Using taxonomies, schemas and knowledge graphs to improve search engine rankings and web publishing workflows Structured data has became the avenue toward advanced functionalities in Google (check out our rich results guide) and at the same time, the bridge between traditional search and voice search. Here is an abstract of Andrea Volpini‘s presentation at Connected Data […]

Using taxonomies, schemas and knowledge graphs to improve search engine rankings and web publishing workflows

Structured data has became the avenue toward advanced functionalities in Google (check out our rich results guide) and at the same time, the bridge between traditional search and voice search.

Here is an abstract of Andrea Volpini‘s presentation at Connected Data London.

It all started with… Schema.org

The starting point of all this process started was the foundation of schema.org, the de-facto standard for Linked Data development, developed by and for search engines.  While structured data implemented through Schema is a critical element for successful SEO campaigns; to enable a brand to resonate via Google’s search results, it becomes crucial to leverage open linked data standards.

Why Semantic Open Data are Relevant for SEO Today

Semantic Open Data are the foundation of the Semantic Web and make a Knowledge Graph possible.

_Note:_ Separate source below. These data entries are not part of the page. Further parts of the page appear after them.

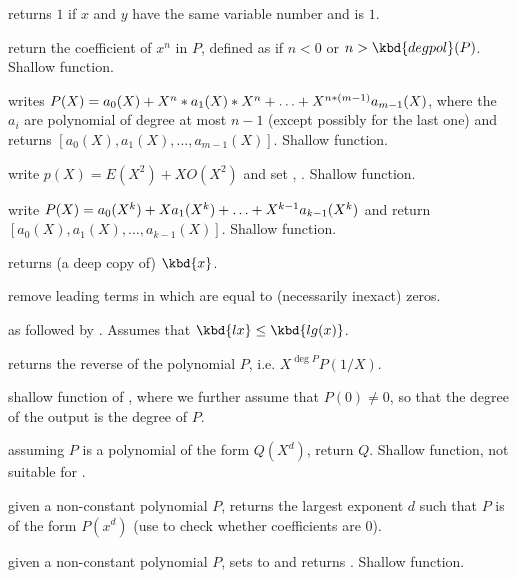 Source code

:  returns $1$ if $x$ and $y$
have the same variable number and  is $1$.


 return the coefficient of $x^n$ in $P$,
defined as  if $n < 0$ or $n > \kbd{degpol}(P)$. Shallow
function.

 writes
$P(X)=a_0(X)+X^n*a_1(X)*X^n+\ldots+X^{n*(m-1)}\*a_{m-1}(X)$,
where the $a_i$ are polynomial of degree at most $n-1$
(except possibly for the last one) and returns
$[a_0(X),a_1(X),\ldots,a_{m-1}(X)]$.  Shallow function.

 write $p(X) = E(X^2) +
X O(X^2)$ and set , .  Shallow function.

 write
$P(X)=a_0(X^k)+X\*a_1(X^k)+\ldots+X^{k-1}\*a_{k-1}(X^k)$ and return
$[a_0(X),a_1(X),\ldots,a_{k-1}(X)]$.  Shallow function.

 returns (a deep copy of) $\kbd{x}$.

 remove leading terms in  which are
equal to (necessarily inexact) zeros.

 as 
followed by . Assumes that $\kbd{lx} \leq
\kbd{lg(x)}$.

 returns the reverse of the polynomial
$P$, i.e. $X^{\deg P} P(1/X)$.

 shallow function of ,
where we further assume that $P(0)\neq 0$, so that the degree of the output
is the degree of $P$.

 assuming $P$ is a polynomial of the
form $Q(X^d)$, return $Q$. Shallow function, not suitable for
.

 given a non-constant polynomial
$P$, returns the largest exponent $d$ such that $P$ is of the form $P(x^d)$
(use  to check whether coefficients are 0).

 given a non-constant polynomial
$P$, sets  to  and
returns . Shallow function.

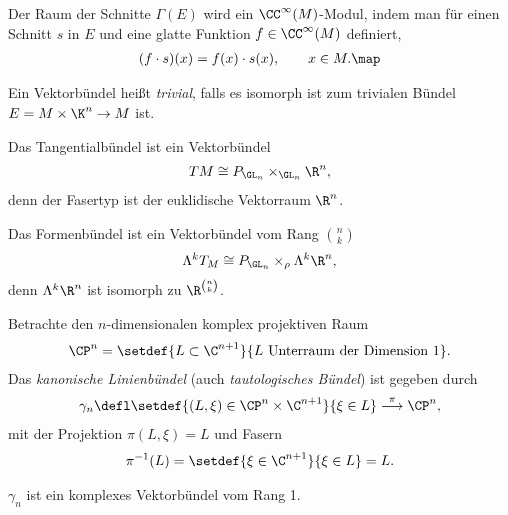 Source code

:\documentclass[%
	paper=a5,%
	fleqn,%
	DIV=18,%
	BCOR=0mm,
	fontsize=11pt,
	titlepage=false,%
	bibliography=totoc,
	DIV=18,%
	twoside=true,
	pdftitle=Riemannsche Geometrie,
	pdfauthor=Uwe Semmelmann,
	numbers=noendperiod]%
	{scrbook}
\begin{document}
\begin{rem}
Der Raum der Schnitte 
$\Gamma(E)$ wird ein $\CC^\infty(M)$-Modul, indem man für einen Schnitt $s$ in
$E$ und eine glatte Funktion $f\in\CC^\infty(M)$ definiert,
\begin{align*}
(f\cdot s)(x) = f(x)\cdot s(x),\qquad x\in M.\map
\end{align*}
\end{rem}

\begin{defn}
Ein Vektorbündel heißt \emph{trivial}, falls es isomorph ist zum trivialen
Bündel $E=M\times \K^n\to M$ ist.\fish
\end{defn}

\begin{ex}
\begin{exenum}
\item
Das Tangentialbündel ist ein Vektorbündel
\begin{align*}
TM \cong P_{\GL_n}\times_{\GL_n}\R^n, 
\end{align*}
denn der Fasertyp ist der euklidische Vektorraum $\R^n$.
\item Das Formenbündel ist ein Vektorbündel vom Rang $\binom{n}{k}$
\begin{align*}
\Lambda^k T_M \cong P_{\GL_n}\times_{\rho}\Lambda^k\R^n,
\end{align*}
denn $\Lambda^k\R^n$ ist isomorph zu $\R^{\binom{n}{k}}$.
\item Betrachte den $n$-dimensionalen komplex projektiven Raum 
\begin{align*} 
\CP^n = \setdef{L\subset \C^{n+1}}{L\text{ Unterraum der Dimension
}1}.
\end{align*}
Das \emph{kanonische Linienbündel} (auch \emph{tautologisches Bündel}) ist
gegeben durch
\begin{align*}
\gamma_n \defl \setdef{(L,\xi)\in \CP^n\times\C^{n+1}}{\xi\in L}
\overset{\pi}{\longrightarrow} \CP^n,
\end{align*}
mit der Projektion $\pi(L,\xi) = L$ und Fasern
\begin{align*}
\pi^{-1}(L) = \setdef{\xi\in\C^{n+1}}{\xi\in L} = L.
\end{align*}
\begin{lem*}
$\gamma_n$ ist ein komplexes Vektorbündel vom Rang 1.\fish
\end{lem*}


\end{exenum}
\end{ex}
\end{document}
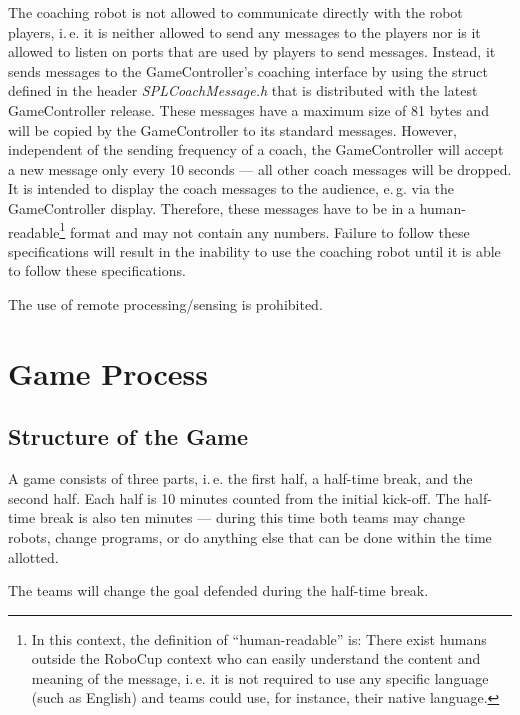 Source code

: \documentclass[12pt]{article}
\newcommand{\ie}{\mbox{i.\,e.}\xspace}
\newcommand{\eg}{\mbox{e.\,g.}\xspace}
\begin{document}
The coaching robot is not allowed to communicate directly with the robot players, \ie it is neither allowed to send any messages to the players nor is it allowed to listen on ports that are used by players to send messages. Instead, it sends messages to the GameController's coaching interface by using the struct defined in the header \emph{SPLCoachMessage.h} that is distributed with the latest GameController release. These messages have a maximum size of 81 bytes and will be copied by the GameController to its standard messages. However, independent of the sending frequency of a coach, the GameController will accept a new message only every 10 seconds --- all other coach messages will be dropped.  It is intended to display the coach messages to the audience, \eg via the GameController display. Therefore, these messages have to be in a human-readable\footnote{In this context, the definition of ``human-readable'' is: There exist humans outside the RoboCup context who can easily understand the content and meaning of the message, \ie it is not required to use any specific language (such as English) and teams could use, for instance, their native language.} format and may not contain any numbers.  Failure to follow these specifications will result in the inability to use the coaching robot until it is able to follow these specifications.

The use of remote processing/sensing is prohibited.


\newpage


\section{Game Process}
\label{sec:game_process}

\subsection{Structure of the Game}
\label{sec:game_struct}

A game consists of three parts, \ie the first half, a half-time break, and the second half. Each half is 10 minutes counted from the initial kick-off. The half-time break is also ten minutes --- during this time both teams may change robots, change programs, or do anything else that can be done within the time allotted. 

The teams will change the goal defended during the half-time break.
\end{document}
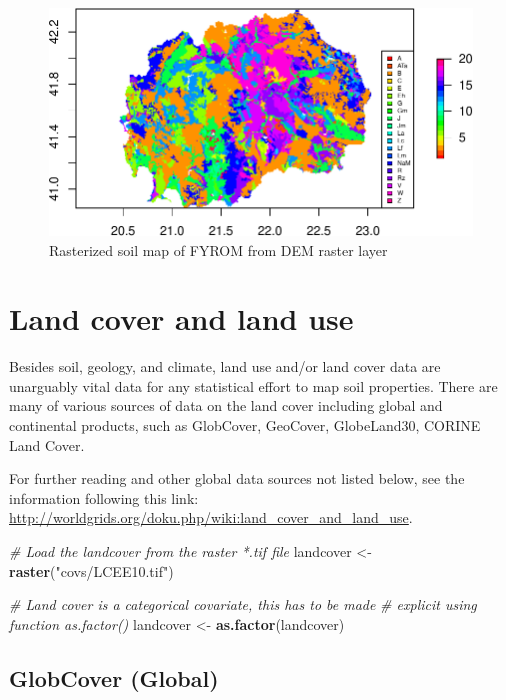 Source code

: \documentclass[10pt,b5paper,]{book}
\newenvironment{Shaded}{\begin{snugshade}}{\end{snugshade}}
\newcommand{\CommentTok}[1]{\textcolor[rgb]{0.56,0.35,0.01}{\textit{#1}}}
\newcommand{\KeywordTok}[1]{\textcolor[rgb]{0.13,0.29,0.53}{\textbf{#1}}}
\newcommand{\NormalTok}[1]{#1}
\newcommand{\StringTok}[1]{\textcolor[rgb]{0.31,0.60,0.02}{#1}}
\theoremstyle{definition}
\theoremstyle{definition}
\theoremstyle{definition}
\theoremstyle{remark}
\begin{document}
\begin{figure}
\centering
\includegraphics{SOCMapping_files/figure-latex/unnamed-chunk-20-1.pdf}
\caption{\label{fig:unnamed-chunk-20}Rasterized soil map of FYROM from DEM
raster layer}
\end{figure}

\hypertarget{land-cover-and-land-use}{%
\section{Land cover and land use}\label{land-cover-and-land-use}}

Besides soil, geology, and climate, land use and/or land cover data are
unarguably vital data for any statistical effort to map soil properties.
There are many of various sources of data on the land cover including
global and continental products, such as GlobCover, GeoCover,
GlobeLand30, CORINE Land Cover.

For further reading and other global data sources not listed below, see
the information following this link:
\url{http://worldgrids.org/doku.php/wiki:land_cover_and_land_use}.

\begin{Shaded}
\begin{Highlighting}[]
\CommentTok{# Load the landcover from the raster *.tif file}
\NormalTok{landcover <-}\StringTok{ }\KeywordTok{raster}\NormalTok{(}\StringTok{"covs/LCEE10.tif"}\NormalTok{)}

\CommentTok{# Land cover is a categorical covariate, this has to be made }
\CommentTok{# explicit using function as.factor()}
\NormalTok{landcover <-}\StringTok{ }\KeywordTok{as.factor}\NormalTok{(landcover)}
\end{Highlighting}
\end{Shaded}

\hypertarget{globcover-global}{%
\subsection{GlobCover (Global)}\label{globcover-global}}
\end{document}
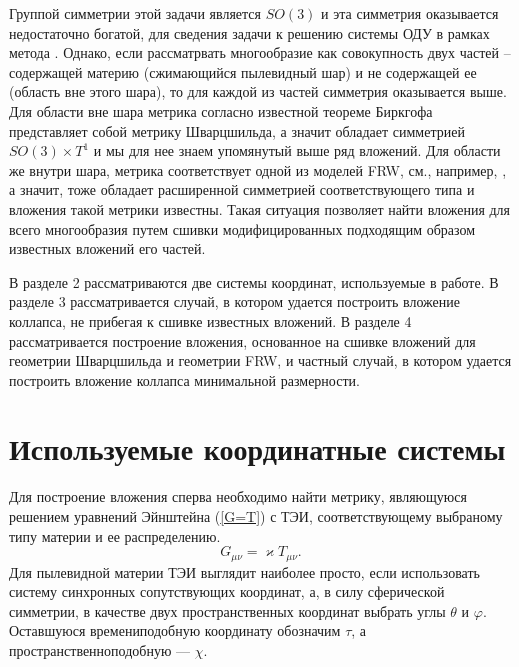 \documentclass[12pt]{article}
\begin{document}
Группой симметрии этой задачи является $SO(3)$ и эта симметрия оказывается недостаточно богатой, для сведения задачи
к решению системы ОДУ в рамках метода \cite{statja27}. Однако, если рассматрвать многообразие как совокупность двух частей --
содержащей материю (сжимающийся пылевидный шар) и не содержащей ее (область вне этого шара), то для каждой
из частей симметрия оказывается выше. Для области вне шара метрика согласно известной теореме Биркгофа
представляет собой метрику Шварцшильда, а значит обладает симметрией $SO(3)\times T^1$ и мы для нее знаем
упомянутый выше ряд вложений. Для области же внутри шара, метрика соответствует одной из моделей FRW, см., например, \cite{landavshic2},
а значит, тоже обладает расширенной симметрией соответствующего типа и вложения такой метрики известны.
Такая ситуация позволяет найти вложения для всего многообразия путем сшивки модифицированных подходящим образом
известных вложений его частей.

В разделе 2 рассматриваются две системы координат, используемые в работе. В разделе 3 рассматривается случай, в котором удается построить вложение коллапса, не прибегая к сшивке известных вложений. В разделе 4 рассматривается построение вложения, основанное на сшивке вложений для геометрии Шварцшильда и геометрии FRW, и частный случай, в котором удается построить вложение коллапса минимальной размерности.

\section{Используемые координатные системы}
Для построение вложения сперва необходимо найти метрику, являющуюся решением уравнений Эйнштейна (\ref{G=T}) с ТЭИ, соответствующему выбраному типу материи и ее распределению.
\begin{equation}
\label{G=T}
	G_{\mu \nu} = \varkappa T_{\mu \nu}.
\end{equation}
Для пылевидной материи ТЭИ выглядит наиболее просто, если использовать систему синхронных сопутствующих координат, а, в силу сферической симметрии, в качестве двух пространственных координат выбрать углы $\theta$ и $\varphi$. Оставшуюся времениподобную координату обозначим $\tau$, а пространственноподобную --- $\chi$. 
\end{document}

Following an EU regulation introduced first in France, Google used structured data as implicit consent for content to become open on the web. In short, structured data enable publishers and content creators to have wider control over their content and how they want Google to repurpose it in its search results (read structured data as an opt-in mechanism for rich results).

Thus, schema.org and structured data become a wider mechanism than what we see from rich results. They enable publishers of content to have:

  • wider visibility for their brand
  • more control over their content.

The rise of synthetic queries

Another key element is given by the fact that Google uses structured data to generate queries in its Knowledge Graph. What Bill Slawski called synthetic query, as we discussed in the interview with him here. What that means is that if Google doesn’t have enough volume on a query, it might still create it by scraping structured data.

Therefore, you can generate demand for your own brand by using structured data.

Structured Data and Voice Assistants

With Speakable Schema Markup it’s possible to prompt answers within the Google Assistant, which are fetched from website content, thus making the content prone to be reused within Google Assistants.

Now it’s possible also to claim Actions from the structured data provided from the content of a website, which makes it possible to build custom experiences within the voice assistants.

All the above is possible by enabling within the structured data, the Linked Open Data Standard, and create your Knowledge Graph.